From 95aa1c632b5b0a77e62f9f234899e2782e479bb5 Mon Sep 17 00:00:00 2001
From: Martin Sumner <martin.sumner@adaptip.co.uk>
Date: Thu, 7 Jun 2018 16:56:10 +0100
Subject: [PATCH 5/9] Comment change

---
 priv/leveled.schema | 2 +-
 1 file changed, 1 insertion(+), 1 deletion(-)

diff --git a/priv/leveled.schema b/priv/leveled.schema
index 14dc2e7..6700671 100644
--- a/priv/leveled.schema
+++ b/priv/leveled.schema
@@ -2,7 +2,7 @@
 
 %%%% leveled
 
-%% @doc A path under which bitcask data files will be stored.
+%% @doc A path under which leveled data files will be stored.
 {mapping, "leveled.data_root", "leveled.data_root", [
   {default, "$(platform_data_dir)/leveled"},
   {datatype, directory}

From 589d947c01871c9e56bf667afd0587b019978b73 Mon Sep 17 00:00:00 2001
From: Martin Sumner <martin.sumner@adaptip.co.uk>
Date: Thu, 7 Jun 2018 18:08:54 +0100
Subject: [PATCH 6/9] Jitter proportionate to size

Not not default size
---
 src/leveled_bookie.erl | 9 ++++++---
 1 file changed, 6 insertions(+), 3 deletions(-)

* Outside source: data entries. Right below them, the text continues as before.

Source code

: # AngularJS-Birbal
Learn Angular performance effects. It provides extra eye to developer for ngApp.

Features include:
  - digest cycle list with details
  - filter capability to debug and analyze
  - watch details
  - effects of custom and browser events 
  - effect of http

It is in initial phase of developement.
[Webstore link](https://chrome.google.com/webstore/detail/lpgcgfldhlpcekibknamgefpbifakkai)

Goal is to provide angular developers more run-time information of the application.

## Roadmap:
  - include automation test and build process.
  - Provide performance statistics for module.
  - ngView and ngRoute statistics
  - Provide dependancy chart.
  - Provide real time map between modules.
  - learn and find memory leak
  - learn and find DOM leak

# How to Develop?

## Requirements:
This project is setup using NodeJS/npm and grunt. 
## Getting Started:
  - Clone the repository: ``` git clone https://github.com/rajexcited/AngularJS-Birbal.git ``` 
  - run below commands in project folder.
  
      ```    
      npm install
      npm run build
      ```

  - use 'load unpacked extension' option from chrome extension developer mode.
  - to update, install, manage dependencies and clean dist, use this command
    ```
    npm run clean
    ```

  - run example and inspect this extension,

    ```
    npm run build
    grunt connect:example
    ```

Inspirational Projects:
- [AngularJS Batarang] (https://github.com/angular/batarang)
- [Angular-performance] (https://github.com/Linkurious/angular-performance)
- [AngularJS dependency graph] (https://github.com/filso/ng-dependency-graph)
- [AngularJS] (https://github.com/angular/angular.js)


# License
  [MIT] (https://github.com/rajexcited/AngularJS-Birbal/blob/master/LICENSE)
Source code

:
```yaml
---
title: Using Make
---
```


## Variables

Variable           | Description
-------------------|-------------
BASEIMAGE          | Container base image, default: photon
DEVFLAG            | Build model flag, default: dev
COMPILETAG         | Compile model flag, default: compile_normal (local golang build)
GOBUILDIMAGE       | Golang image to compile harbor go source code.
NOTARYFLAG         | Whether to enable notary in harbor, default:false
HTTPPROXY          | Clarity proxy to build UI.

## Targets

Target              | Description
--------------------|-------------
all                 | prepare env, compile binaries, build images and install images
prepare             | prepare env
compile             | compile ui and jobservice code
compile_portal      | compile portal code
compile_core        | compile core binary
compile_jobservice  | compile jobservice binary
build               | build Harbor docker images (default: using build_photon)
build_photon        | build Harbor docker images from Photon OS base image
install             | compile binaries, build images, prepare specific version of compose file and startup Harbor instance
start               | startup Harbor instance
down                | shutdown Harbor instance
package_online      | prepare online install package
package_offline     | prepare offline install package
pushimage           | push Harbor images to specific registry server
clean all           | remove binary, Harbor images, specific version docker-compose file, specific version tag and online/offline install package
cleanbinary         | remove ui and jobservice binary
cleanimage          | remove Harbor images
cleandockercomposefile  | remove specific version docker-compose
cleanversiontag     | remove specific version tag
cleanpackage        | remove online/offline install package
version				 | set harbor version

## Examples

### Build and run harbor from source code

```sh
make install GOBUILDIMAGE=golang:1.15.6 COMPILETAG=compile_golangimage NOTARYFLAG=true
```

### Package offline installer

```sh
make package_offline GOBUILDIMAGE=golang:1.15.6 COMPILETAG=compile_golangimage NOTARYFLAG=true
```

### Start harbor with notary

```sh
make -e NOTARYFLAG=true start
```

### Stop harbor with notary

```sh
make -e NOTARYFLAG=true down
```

diff --git a/src/leveled_bookie.erl b/src/leveled_bookie.erl
index 5faffbb..b8979cf 100644
--- a/src/leveled_bookie.erl
+++ b/src/leveled_bookie.erl
@@ -593,9 +593,12 @@ init([Opts]) ->
             % Start from file not snapshot
             {InkerOpts, PencillerOpts} = set_options(Opts),
 
-            CacheJitter = ?CACHE_SIZE div (100 div ?CACHE_SIZE_JITTER),
-            CacheSize = proplists:get_value(cache_size, Opts)
-                        + erlang:phash2(self()) rem CacheJitter,
+            CacheJitter = 
+                proplists:get_value(cache_size, Opts) 
+                    div (100 div ?CACHE_SIZE_JITTER),
+            CacheSize = 
+                proplists:get_value(cache_size, Opts)
+                    + erlang:phash2(self()) rem CacheJitter,
             RecentAAE =
                 case proplists:get_value(recent_aae, Opts) of
                     false ->

From 022997b2e673383642e7e16b358da8acb12ed951 Mon Sep 17 00:00:00 2001
From: Martin Sumner <martin.sumner@adaptip.co.uk>
Date: Fri, 8 Jun 2018 12:34:10 +0100
Subject: [PATCH 7/9] Coverage issue

The scan_table situation where the query needs to be start inclusive, was consistently getting coverage.  It was less likely to get coverage with smaller cache sizes.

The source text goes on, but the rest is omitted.